──────── Source material

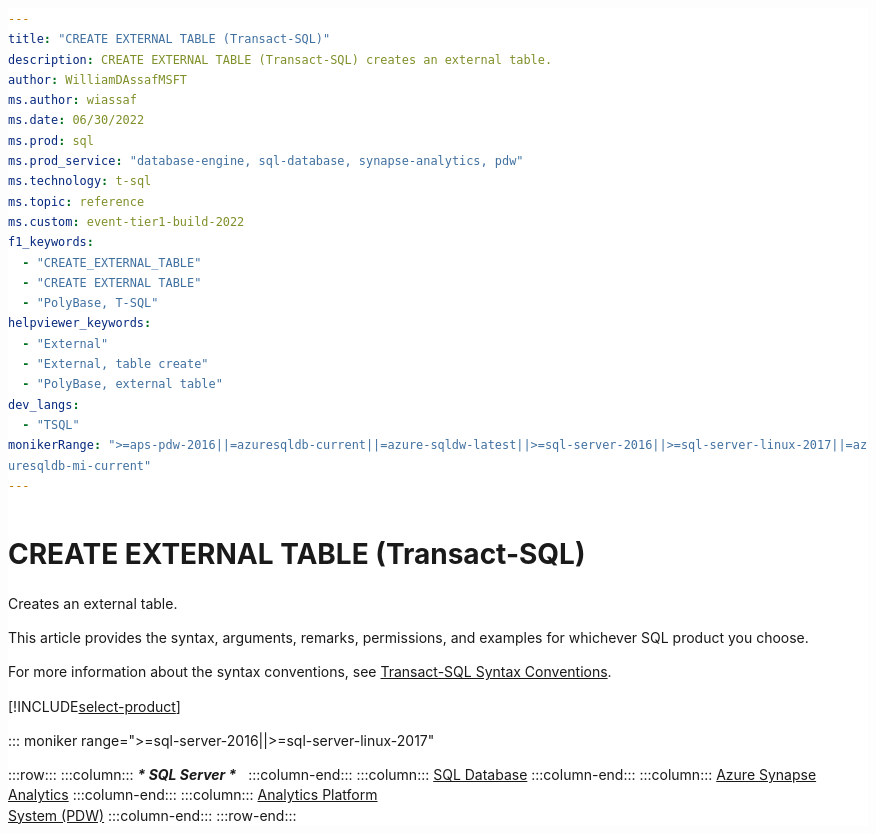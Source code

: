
 ```yaml
---
title: "CREATE EXTERNAL TABLE (Transact-SQL)"
description: CREATE EXTERNAL TABLE (Transact-SQL) creates an external table.
author: WilliamDAssafMSFT
ms.author: wiassaf
ms.date: 06/30/2022
ms.prod: sql
ms.prod_service: "database-engine, sql-database, synapse-analytics, pdw"
ms.technology: t-sql
ms.topic: reference
ms.custom: event-tier1-build-2022
f1_keywords:
  - "CREATE_EXTERNAL_TABLE"
  - "CREATE EXTERNAL TABLE"
  - "PolyBase, T-SQL"
helpviewer_keywords:
  - "External"
  - "External, table create"
  - "PolyBase, external table"
dev_langs:
  - "TSQL"
monikerRange: ">=aps-pdw-2016||=azuresqldb-current||=azure-sqldw-latest||>=sql-server-2016||>=sql-server-linux-2017||=azuresqldb-mi-current"
---
```

# CREATE EXTERNAL TABLE (Transact-SQL)

Creates an external table.

This article provides the syntax, arguments, remarks, permissions, and examples for whichever SQL product you choose.

For more information about the syntax conventions, see [Transact-SQL Syntax Conventions](../../t-sql/language-elements/transact-sql-syntax-conventions-transact-sql.md).

[!INCLUDE[select-product](../../includes/select-product.md)]

::: moniker range=">=sql-server-2016||>=sql-server-linux-2017"

:::row:::
    :::column:::
        **_\* SQL Server \*_** &nbsp;
    :::column-end:::
    :::column:::
        [SQL Database](create-external-table-transact-sql.md?view=azuresqldb-current&preserve-view=true)
    :::column-end:::
    :::column:::
        [Azure Synapse<br />Analytics](create-external-table-transact-sql.md?view=azure-sqldw-latest&preserve-view=true)
    :::column-end:::
    :::column:::
        [Analytics Platform<br />System (PDW)](create-external-table-transact-sql.md?view=aps-pdw-2016-au7&preserve-view=true)
    :::column-end:::
:::row-end:::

────────────────

Task goal: Copy all lines from the entries that contain the word "linux".

Finished exercise:
monikerRange: ">=aps-pdw-2016||=azuresqldb-current||=azure-sqldw-latest||>=sql-server-2016||>=sql-server-linux-2017||=azuresqldb-mi-current"
::: moniker range=">=sql-server-2016||>=sql-server-linux-2017"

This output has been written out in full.